Answer with the exact lines of the following material from the one containing "- [Multiwallet Qt" through the one containing "### Resources", both end lines included.

[MATERIAL FOR THIS EXERCISE]

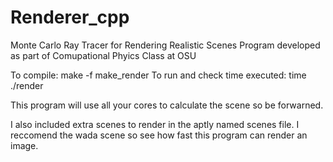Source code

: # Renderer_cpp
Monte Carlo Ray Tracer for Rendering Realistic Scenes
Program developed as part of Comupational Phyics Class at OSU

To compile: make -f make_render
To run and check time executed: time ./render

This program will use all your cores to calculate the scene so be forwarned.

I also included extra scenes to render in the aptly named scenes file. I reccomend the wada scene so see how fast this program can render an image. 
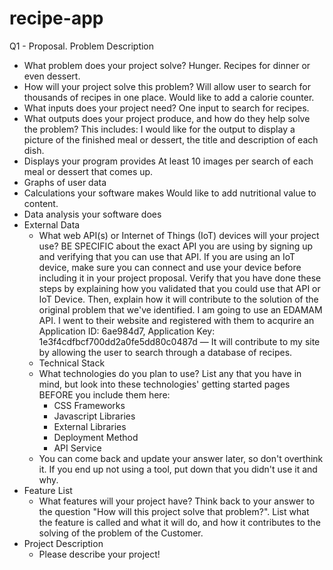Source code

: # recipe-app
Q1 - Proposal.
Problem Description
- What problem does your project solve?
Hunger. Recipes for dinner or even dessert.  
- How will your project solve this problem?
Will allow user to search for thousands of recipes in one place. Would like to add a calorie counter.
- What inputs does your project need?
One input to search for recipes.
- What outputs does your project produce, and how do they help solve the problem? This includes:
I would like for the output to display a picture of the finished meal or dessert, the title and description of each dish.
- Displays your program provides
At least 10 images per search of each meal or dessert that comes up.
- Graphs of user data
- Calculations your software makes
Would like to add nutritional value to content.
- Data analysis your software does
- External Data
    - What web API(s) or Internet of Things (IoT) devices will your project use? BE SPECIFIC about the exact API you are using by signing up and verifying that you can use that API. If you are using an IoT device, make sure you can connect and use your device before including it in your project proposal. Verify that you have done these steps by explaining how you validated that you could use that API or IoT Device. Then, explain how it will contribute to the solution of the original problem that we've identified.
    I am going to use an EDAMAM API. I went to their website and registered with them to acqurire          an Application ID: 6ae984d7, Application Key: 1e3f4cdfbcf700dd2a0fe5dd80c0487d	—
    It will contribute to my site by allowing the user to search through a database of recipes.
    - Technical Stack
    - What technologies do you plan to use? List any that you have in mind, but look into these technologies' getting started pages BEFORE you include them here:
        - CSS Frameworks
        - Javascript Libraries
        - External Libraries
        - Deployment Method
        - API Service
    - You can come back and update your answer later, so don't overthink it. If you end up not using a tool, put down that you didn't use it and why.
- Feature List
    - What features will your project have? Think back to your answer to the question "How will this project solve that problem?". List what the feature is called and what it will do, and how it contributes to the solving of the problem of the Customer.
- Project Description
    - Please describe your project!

[/MATERIAL FOR THIS EXERCISE]
[MATERIAL FOR THIS EXERCISE]

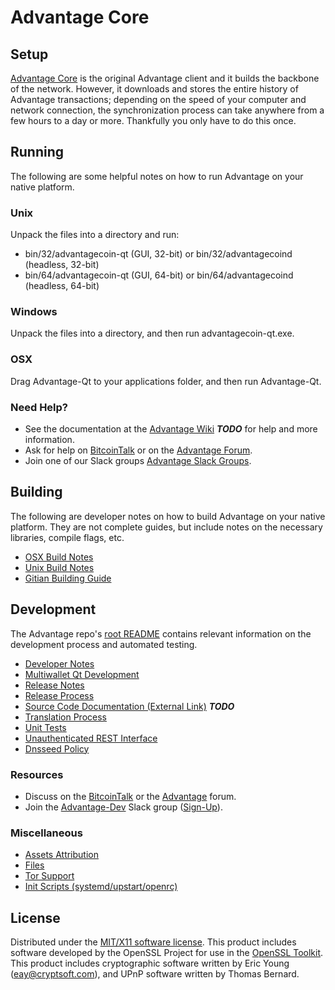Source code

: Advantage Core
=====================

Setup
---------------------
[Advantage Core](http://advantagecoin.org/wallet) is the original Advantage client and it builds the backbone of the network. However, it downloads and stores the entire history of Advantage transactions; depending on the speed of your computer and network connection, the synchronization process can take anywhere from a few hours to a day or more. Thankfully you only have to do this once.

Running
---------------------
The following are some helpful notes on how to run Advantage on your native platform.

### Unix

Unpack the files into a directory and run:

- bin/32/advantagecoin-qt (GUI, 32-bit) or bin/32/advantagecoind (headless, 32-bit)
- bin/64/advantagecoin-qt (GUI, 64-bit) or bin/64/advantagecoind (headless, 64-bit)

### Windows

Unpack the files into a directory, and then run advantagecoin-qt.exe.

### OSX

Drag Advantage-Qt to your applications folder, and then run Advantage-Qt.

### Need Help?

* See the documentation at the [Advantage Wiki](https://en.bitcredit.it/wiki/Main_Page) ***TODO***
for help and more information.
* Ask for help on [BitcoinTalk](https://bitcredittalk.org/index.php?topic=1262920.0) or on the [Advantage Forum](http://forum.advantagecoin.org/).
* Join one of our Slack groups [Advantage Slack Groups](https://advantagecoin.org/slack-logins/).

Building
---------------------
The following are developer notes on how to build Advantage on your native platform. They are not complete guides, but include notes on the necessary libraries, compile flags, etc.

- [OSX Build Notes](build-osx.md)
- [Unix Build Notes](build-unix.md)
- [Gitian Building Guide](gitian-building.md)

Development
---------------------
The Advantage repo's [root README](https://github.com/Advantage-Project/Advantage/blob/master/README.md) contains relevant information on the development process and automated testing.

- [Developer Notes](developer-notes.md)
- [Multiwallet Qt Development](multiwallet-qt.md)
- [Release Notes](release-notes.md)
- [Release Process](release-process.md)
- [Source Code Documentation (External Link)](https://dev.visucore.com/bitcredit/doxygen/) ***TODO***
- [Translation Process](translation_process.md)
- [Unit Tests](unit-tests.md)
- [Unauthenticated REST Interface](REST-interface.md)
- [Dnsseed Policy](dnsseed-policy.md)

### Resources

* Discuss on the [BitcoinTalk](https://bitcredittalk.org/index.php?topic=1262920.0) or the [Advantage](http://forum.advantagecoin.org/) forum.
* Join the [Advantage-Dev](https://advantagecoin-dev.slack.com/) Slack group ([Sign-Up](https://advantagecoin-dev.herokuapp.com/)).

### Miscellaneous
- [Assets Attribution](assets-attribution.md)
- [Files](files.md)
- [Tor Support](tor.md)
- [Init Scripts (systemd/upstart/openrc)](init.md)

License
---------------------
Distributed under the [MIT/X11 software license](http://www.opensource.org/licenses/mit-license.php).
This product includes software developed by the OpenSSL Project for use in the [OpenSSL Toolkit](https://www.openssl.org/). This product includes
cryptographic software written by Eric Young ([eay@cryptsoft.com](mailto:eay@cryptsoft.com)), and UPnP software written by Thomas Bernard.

[/MATERIAL FOR THIS EXERCISE]

▶ _RESPONSE TO THIS TASK_
- [Multiwallet Qt Development](multiwallet-qt.md)
- [Release Notes](release-notes.md)
- [Release Process](release-process.md)
- [Source Code Documentation (External Link)](https://dev.visucore.com/bitcredit/doxygen/) ***TODO***
- [Translation Process](translation_process.md)
- [Unit Tests](unit-tests.md)
- [Unauthenticated REST Interface](REST-interface.md)
- [Dnsseed Policy](dnsseed-policy.md)

### Resources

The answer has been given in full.